= Securities Transaction Tax =

Indian tax

Securities Transaction Tax (STT) is a tax payable in India on the value of securities (excluding commodities and currency) transacted through a recognised stock exchange. As of 2016, it is 0.1% for delivery based equity trading.

STT does not apply to off-market transactions or on commodity or currency transactions. The original tax rate was set at 0.125% for a delivery-based equity transaction and 0.025% on an INTER-day transaction. The rate was set at 0.017% on all Futures and Options transactions.

STT was originally introduced in 2004 by the then Finance Minister, P. Chidambaram to stop tax avoidance of capital gains tax. The government reduced this tax in the 2013 budget after protests for years by the brokers and the trading community. The revised STT for delivery-based equity trading is 0.1% on the turnover. For Futures, the tax has been reduced to 0.01% on the sell-side only. For Equity Options, the STT has been reduced to 0.05% on the sell side of the premium amount. The rest of the tax structure remains as is. STT is a direct tax.

The Government announced on 24 March 2023, that STT will increase by 25% effective 1 April 2023. STT on Futures (sell side) will be 0.0125% from the current 0.01% and STT on Options(Sell side) will be 0.0625% from 0.05%.

The STT is levied and collected by the Union Government of India.
STT can be paid by the seller or the purchaser depending on the transaction. The Securities Contract (Regulation) Act, 1956 defines Securities the transaction of which are taxable under STT.

== Scope of STT ==
According to the Securities Contracts (Regulation) Act, 1956, STT would be applicable on following securities:
- Shares, bonds, debentures, debenture stock or other marketable securities of a like nature in or of any incorporated company or other body corporate
- Derivatives
- Units or any other instrument issued by any collective investment scheme to the investors in such schemes
- Security receipt as defined in section 2(zg) of the Securitisation and Reconstruction of Financial Assets and Enforcement of Security Interest Act, 2002
- Government securities of equity nature
- Rights or interest in securities
- Equity-oriented mutual funds

STT is not applicable for any off-market transaction.

== STT Computation ==
Source:

As per the Finance Act 2004, and modified by Finance Act 2008 (18 of 2008) STT on the transactions executed on the Exchange shall be as under:

| Sr.No. | Taxable securities transaction | Current rate from 01.06.2016 | New rate from 01.04.2023 | Payable by |
|---|---|---|---|---|
| a | Sale of an option in securities | 0.05% | 0.0625% | Seller |
| b | Sale of an option in securities, where option is exercised | 0.125% | 0.125% | Buyer |
| c | Sale of a futures in securities | 0.01% | 0.0125% | Seller |

Note that Service Tax, Surcharge and Education Cess are not
applicable on STT.
- Value of taxable securities transaction relating to an "option in securities" shall be the option premium, in case of sale of an option in securities.
- Value of taxable securities transaction relating to an "option in securities" shall be the settlement price less the strike price, in case of sale of an option in securities, where option is exercised.

== Income Tax and STT ==

Taxation of profit or loss from securities transactions depends on whether the activity of purchasing and selling of shares / derivatives is classified as investment activity or business activity.
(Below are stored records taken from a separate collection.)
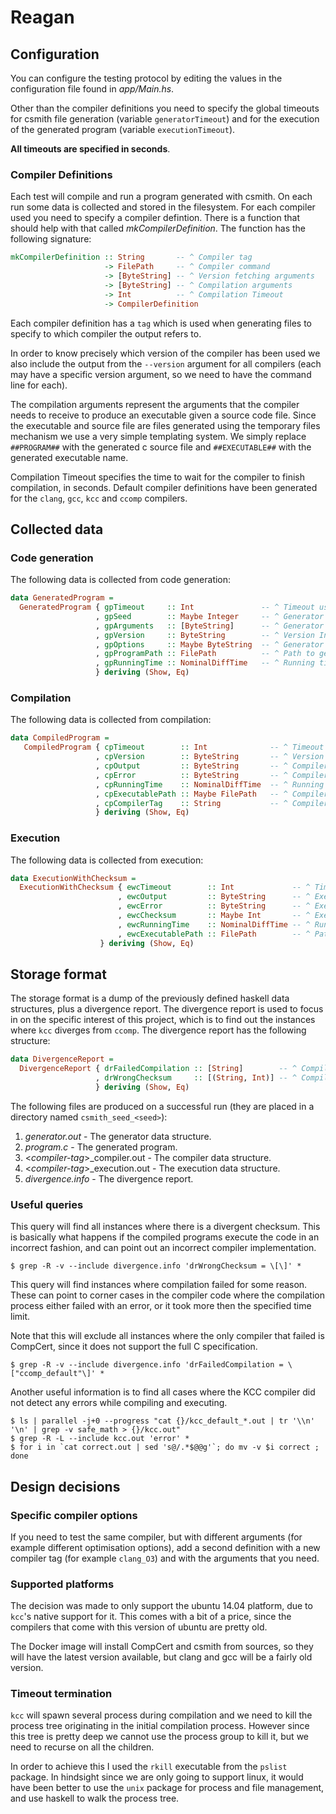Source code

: 
# Reagan

## Configuration

You can configure the testing protocol by editing the values in the configuration file found in _app/Main.hs_.

Other than the compiler definitions you need to specify the global timeouts for csmith file generation (variable `generatorTimeout`) and for the execution of the generated program (variable `executionTimeout`). 

**All timeouts are specified in seconds**.

### Compiler Definitions

Each test will compile and run a program generated with csmith. On each run some data is collected and stored in the filesystem. For each compiler used you need to specify a compiler defintion. There is a function that should help with that called _mkCompilerDefinition_. The function has the following signature:

```haskell
mkCompilerDefinition :: String       -- ^ Compiler tag
                     -> FilePath     -- ^ Compiler command
                     -> [ByteString] -- ^ Version fetching arguments
                     -> [ByteString] -- ^ Compilation arguments
                     -> Int          -- ^ Compilation Timeout
                     -> CompilerDefinition
```

Each compiler definition has a `tag` which is used when generating files to specify to which compiler the output refers to.

In order to know precisely which version of the compiler has been used we also include the output from the `--version` argument for all compilers (each may have a specific version argument, so we need to have the command line for each).

The compilation arguments represent the arguments that the compiler needs to receive to produce an executable given a source code file. Since the executable and source file are files generated using the temporary files mechanism we use a very simple templating system. We simply replace `##PROGRAM##` with the generated c source file and `##EXECUTABLE##` with the generated executable name.

Compilation Timeout specifies the time to wait for the compiler to finish compilation, in seconds. Default compiler definitions have been generated for the `clang`, `gcc`, `kcc` and `ccomp` compilers.

## Collected data

### Code generation

The following data is collected from code generation:

```haskell
data GeneratedProgram =
  GeneratedProgram { gpTimeout     :: Int               -- ^ Timeout used for generation (seconds)
                   , gpSeed        :: Maybe Integer     -- ^ Generator seed
                   , gpArguments   :: [ByteString]      -- ^ Generator arguments
                   , gpVersion     :: ByteString        -- ^ Version Information
                   , gpOptions     :: Maybe ByteString  -- ^ Generator options (parsed from output)
                   , gpProgramPath :: FilePath          -- ^ Path to generator program
                   , gpRunningTime :: NominalDiffTime   -- ^ Running time
                   } deriving (Show, Eq)
```

### Compilation

The following data is collected from compilation:

```haskell
data CompiledProgram =
   CompiledProgram { cpTimeout        :: Int              -- ^ Timeout used for compilation
                   , cpVersion        :: ByteString       -- ^ Version information
                   , cpOutput         :: ByteString       -- ^ Compiler output
                   , cpError          :: ByteString       -- ^ Compiler errors
                   , cpRunningTime    :: NominalDiffTime  -- ^ Running time
                   , cpExecutablePath :: Maybe FilePath   -- ^ Compiler path
                   , cpCompilerTag    :: String           -- ^ Compiler tag
                   } deriving (Show, Eq)
```

### Execution

The following data is collected from execution:

```haskell
data ExecutionWithChecksum =
  ExecutionWithChecksum { ewcTimeout        :: Int             -- ^ Timeout used for execution
                        , ewcOutput         :: ByteString      -- ^ Execution output
                        , ewcError          :: ByteString      -- ^ Execution errors
                        , ewcChecksum       :: Maybe Int       -- ^ Execution checksum
                        , ewcRunningTime    :: NominalDiffTime -- ^ Running time
                        , ewcExecutablePath :: FilePath        -- ^ Path to executable
                    } deriving (Show, Eq)
```

## Storage format

The storage format is a dump of the previously defined haskell data structures, plus a divergence report. The divergence report is used to focus in on the specific interest of this project, which is to find out the instances where `kcc` diverges from `ccomp`. The divergence report has the following structure:

```haskell
data DivergenceReport =
  DivergenceReport { drFailedCompilation :: [String]        -- ^ Compiler tags that failed compilation.
                   , drWrongChecksum     :: [(String, Int)] -- ^ Compiler tags and divergent checksums.
                   } deriving (Show, Eq)
```

The following files are produced on a successful run (they are placed in a directory named `csmith_seed_<seed>`):

1. _generator.out_ - The generator data structure.
2. _program.c_ - The generated program.
3. &lt;_compiler-tag_&gt;_compiler.out - The compiler data structure.
4. &lt;_compiler-tag_&gt;_execution.out - The execution data structure.
5. _divergence.info_ - The divergence report.

### Useful queries

This query will find all instances where there is a divergent checksum. This is basically what happens if the compiled programs execute the code in an incorrect fashion, and can point out an incorrect compiler implementation.

```shell
$ grep -R -v --include divergence.info 'drWrongChecksum = \[\]' *
```

This query will find instances where compilation failed for some reason. These can point to corner cases in the compiler code where the compilation process either failed with an error, or it took more then the specified time limit. 

Note that this will exclude all instances where the only compiler that failed is CompCert, since it does not support the full C specification.

```shell
$ grep -R -v --include divergence.info 'drFailedCompilation = \["ccomp_default"\]' *
```

Another useful information is to find all cases where the KCC compiler did not detect any errors while compiling and executing.

```shell
$ ls | parallel -j+0 --progress "cat {}/kcc_default_*.out | tr '\\n' '\n' | grep -v safe_math > {}/kcc.out"
$ grep -R -L --include kcc.out 'error' *
$ for i in `cat correct.out | sed 's@/.*$@@g'`; do mv -v $i correct ; done
```

## Design decisions

### Specific compiler options

If you need to test the same compiler, but with different arguments (for example different optimisation options), add a second definition with a new compiler tag (for example `clang_O3`) and with the arguments that you need.

### Supported platforms

The decision was made to only support the ubuntu 14.04 platform, due to `kcc`'s native support for it. This comes with a bit of a price, since the compilers that come with this version of ubuntu are pretty old.

The Docker image will install CompCert and csmith from sources, so they will have the latest version available, but clang and gcc will be a fairly old version.

### Timeout termination

`kcc` will spawn several process during compilation and we need to kill the process tree originating in the initial compilation process. However since this tree is pretty deep we cannot use the process group to kill it, but we need to recurse on all the children.

In order to achieve this I used the `rkill` executable from the `pslist` package. In hindsight since we are only going to support linux, it would have been better to use the `unix` package for process and file management, and use haskell to walk the process tree.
Treatment of STT also depends upon whether the income from these securities transactions are included under the head "Income from Capital Gains" or under the head ‘Profits and Gains of Business or Profession’.
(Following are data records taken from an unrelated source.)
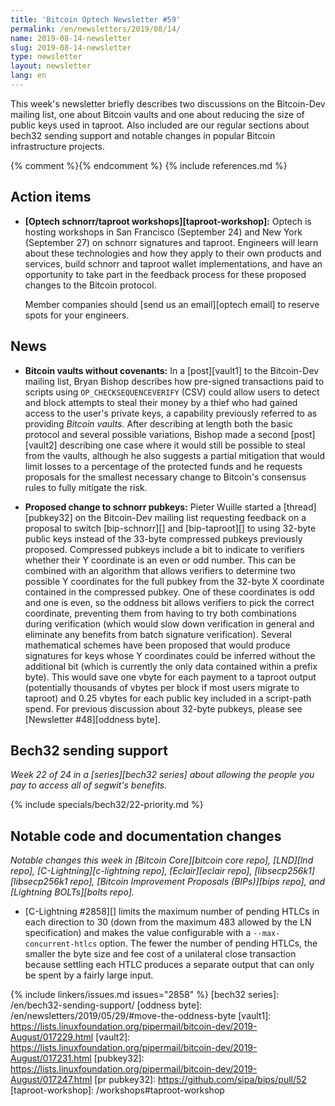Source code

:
 ```yaml
---
title: 'Bitcoin Optech Newsletter #59'
permalink: /en/newsletters/2019/08/14/
name: 2019-08-14-newsletter
slug: 2019-08-14-newsletter
type: newsletter
layout: newsletter
lang: en
---
```

This week's newsletter briefly describes two discussions on the
Bitcoin-Dev mailing list, one about Bitcoin vaults and one about
reducing the size of public keys used in taproot.  Also included are our
regular sections about bech32 sending support and notable changes in
popular Bitcoin infrastructure projects.

{% comment %}<!-- include references.md below the fold but above any Jekyll/Liquid variables-->{% endcomment %}
{% include references.md %}

## Action items

- **[Optech schnorr/taproot workshops][taproot-workshop]:**  Optech is hosting
  workshops in San Francisco (September 24) and New York (September 27) on
  schnorr signatures and taproot. Engineers will learn about these technologies
  and how they apply to their own products and services, build schnorr and
  taproot wallet implementations, and have an opportunity to take part in the
  feedback process for these proposed changes to the Bitcoin protocol.

  Member companies should [send us an email][optech email] to reserve spots for
  your engineers.

## News

- **Bitcoin vaults without covenants:** In a [post][vault1] to the
  Bitcoin-Dev mailing list, Bryan Bishop describes how pre-signed
  transactions paid to scripts using `OP_CHECKSEQUENCEVERIFY` (CSV)
  could allow users to detect and block attempts to steal their money by
  a thief who had gained access to the user's private keys, a capability
  previously referred to as providing *Bitcoin vaults.*  After
  describing at length both the basic protocol and several possible
  variations, Bishop made a second [post][vault2] describing one case
  where it would still be possible to steal from the vaults, although he
  also suggests a partial mitigation that would limit losses to a
  percentage of the protected funds and he requests proposals for the
  smallest necessary change to Bitcoin's consensus rules to fully
  mitigate the risk.

- **Proposed change to schnorr pubkeys:** Pieter Wuille started a
  [thread][pubkey32] on the Bitcoin-Dev mailing list requesting feedback
  on a proposal to switch [bip-schnorr][] and [bip-taproot][] to using
  32-byte public keys instead of the 33-byte compressed pubkeys
  previously proposed.  Compressed pubkeys include a bit to indicate to
  verifiers whether their Y coordinate is an even or odd number.
  This can be combined with an algorithm that allows verifiers to
  determine two possible Y coordinates for the full pubkey from the
  32-byte X coordinate contained in the compressed pubkey.  One of these
  coordinates is odd and one is even, so the oddness bit allows
  verifiers to pick the correct coordinate, preventing them from having
  to try both combinations during verification (which would slow down
  verification in general and eliminate any benefits from
  batch signature verification).  Several
  <span title="voodoo">mathematical</span> schemes have been proposed
  that would produce signatures for keys whose Y coordinates could be
  inferred without the additional bit (which is currently the only data
  contained within a prefix byte).  This would save one vbyte for each
  payment to a taproot output (potentially thousands of vbytes per block
  if most users migrate to taproot) and 0.25 vbytes for each public key
  included in a script-path spend.  For previous discussion about
  32-byte pubkeys, please see [Newsletter #48][oddness byte].

## Bech32 sending support

*Week 22 of 24 in a [series][bech32 series] about allowing the people
you pay to access all of segwit's benefits.*

{% include specials/bech32/22-priority.md %}

## Notable code and documentation changes

*Notable changes this week in [Bitcoin Core][bitcoin core repo],
[LND][lnd repo], [C-Lightning][c-lightning repo], [Eclair][eclair repo],
[libsecp256k1][libsecp256k1 repo], [Bitcoin Improvement Proposals
(BIPs)][bips repo], and [Lightning BOLTs][bolts repo].*

- [C-Lightning #2858][] limits the maximum number of pending HTLCs in
  each direction to 30 (down from the maximum 483 allowed by the LN
  specification) and makes the value configurable with a
  `--max-concurrent-htlcs` option.  The fewer the number of pending
  HTLCs, the smaller the byte size and fee cost of a unilateral close transaction
  because settling each HTLC produces a separate output that can only be
  spent by a fairly large input.

{% include linkers/issues.md issues="2858" %}
[bech32 series]: /en/bech32-sending-support/
[oddness byte]: /en/newsletters/2019/05/29/#move-the-oddness-byte
[vault1]: https://lists.linuxfoundation.org/pipermail/bitcoin-dev/2019-August/017229.html
[vault2]: https://lists.linuxfoundation.org/pipermail/bitcoin-dev/2019-August/017231.html
[pubkey32]: https://lists.linuxfoundation.org/pipermail/bitcoin-dev/2019-August/017247.html
[pr pubkey32]: https://github.com/sipa/bips/pull/52
[taproot-workshop]: /workshops#taproot-workshop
===Scenario 1: Income from Capital gains===
This refers to the scenario where the assessee is either Salaried or is engaged in some other business or profession and trading in securities is not the main line of business. In such cases gains or losses from securities transactions are taxed under the head "Income from Capital Gains".

Gains or losses are subject to Short Term capital Gains (STCG) or Long Term capital Gains (LTCG) tax depending upon the period of holding, i.e., if the holding period is less than Or equal to 12 months, gains are classified as STCG and if the holding period is more than 12 months, gains are classified as LTCG. Any equity share, which has been sold through a recognised stock exchange and on which STT has been paid and if it comes under LTCG, it'll be taxed at 10% whereas in case of STCG of such shares, the gains shall be taxed only at 15%, plus surcharge and education cess under section 111A of the Act.

=== Scenario 2: Profits and Gains of Business or Profession ===
This refers to the scenario where main business of the assessee is trading in securities. In such cases the gains or losses are classified as business income, which is taxed at the regular rate of income-tax.

STT paid in respect of taxable securities transactions entered into in the course of business shall be allowed as deduction under section 36 of the Income-tax Act. Until 31 March 2008, the amount of STT paid was allowed as rebate under section 88E of the Income-tax Act. However, with effect from 1 April 2008, rebate available under section 88E has been discontinued.